Ces grands démocrates devraient se questionner : libre expression, y compris des citoyens, et juste représentativité des élus ont-elles été vraiment respectées dans ces élections ? Les sauveurs de la démocratie s’avèrent ses fossoyeurs. Comme des enfants, ils ont joué (avec le feu), ils ont perdu, en voulant à toute force faire perdre "le grand méchant loup". Ils ont agité l’épouvantail, ont "crié au loup" comme l’enfant de la fable d’Ésope datée du VIe siècle av. J.-C. (avant Jésus-Christ). Comme quoi, dès l’Antiquité, l’on savait le danger du mensonge qui trompe, divise et nuit.
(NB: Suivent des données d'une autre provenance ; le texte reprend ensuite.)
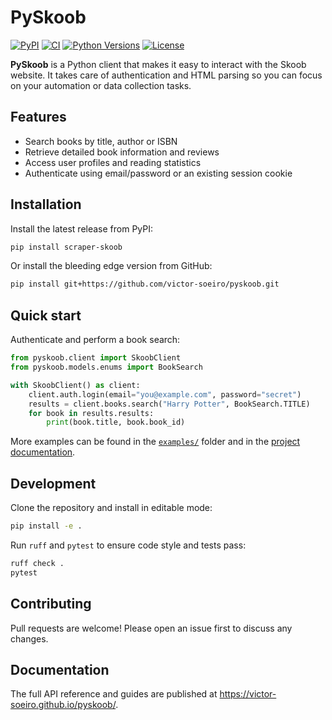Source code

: # PySkoob

[![PyPI](https://img.shields.io/pypi/v/scraper-skoob?color=blue)](https://pypi.org/project/scraper-skoob/)
[![CI](https://github.com/victor-soeiro/pyskoob/actions/workflows/ci.yml/badge.svg)](https://github.com/victor-soeiro/pyskoob/actions/workflows/ci.yml)
[![Python Versions](https://img.shields.io/pypi/pyversions/scraper-skoob)](https://pypi.org/project/scraper-skoob/)
[![License](https://img.shields.io/github/license/victor-soeiro/pyskoob)](LICENSE)

**PySkoob** is a Python client that makes it easy to interact with the Skoob website. It takes care of authentication and HTML parsing so you can focus on your automation or data collection tasks.

## Features

- Search books by title, author or ISBN
- Retrieve detailed book information and reviews
- Access user profiles and reading statistics
- Authenticate using email/password or an existing session cookie

## Installation

Install the latest release from PyPI:

```bash
pip install scraper-skoob
```

Or install the bleeding edge version from GitHub:

```bash
pip install git+https://github.com/victor-soeiro/pyskoob.git
```

## Quick start

Authenticate and perform a book search:

```python
from pyskoob.client import SkoobClient
from pyskoob.models.enums import BookSearch

with SkoobClient() as client:
    client.auth.login(email="you@example.com", password="secret")
    results = client.books.search("Harry Potter", BookSearch.TITLE)
    for book in results.results:
        print(book.title, book.book_id)
```

More examples can be found in the [`examples/`](examples) folder and in the [project documentation](https://victor-soeiro.github.io/pyskoob/).

## Development

Clone the repository and install in editable mode:

```bash
pip install -e .
```

Run `ruff` and `pytest` to ensure code style and tests pass:

```bash
ruff check .
pytest
```

## Contributing

Pull requests are welcome! Please open an issue first to discuss any changes.

## Documentation

The full API reference and guides are published at <https://victor-soeiro.github.io/pyskoob/>.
Ces grands démocrates doutent-ils en fait de la solidité de nos institutions ? Car à voir leurs (ré)actions, l’on serait presque tenté de croire qu’on peut en faire ce qu’on veut, et eux y compris. Les résultats des élections sont tombés, de même en interne à l’Assemblée nationale, et qu’a fait le "grand loup noir" ? S’est-il écrié comme dans le conte des Trois Petits Cochons : « je vais m’enfler et souffler et la maison défoncer » ? Non. Mais désigne-t-on ceux qui sapent les fondations de la Maison du peuple (que devrait être l’Assemblée nationale) et de la Maison France ?
Ces grands démocrates, maintenant que tout le monde a perdu, crient de nouveau au loup (plus petit mais autrement plus méchant), mais tout ce que gagnent les menteurs, c’est de n’être plus crus, même s’ils disent la vérité. "Nous ou le chaos" suggéraient-ils. Résultat : eux et le chaos. Les "bonnes consciences" donnent des "leçons de maintien" mais pataugent dans le marigot politic(h)ien. Que se sont-elles empêchées ? Devenir grands, c’est peut-être ce que le peuple français souhaiterait pour nos démocrates en culottes courtes. Car à défaut de changement, le pire, c’est peut-être maintenant.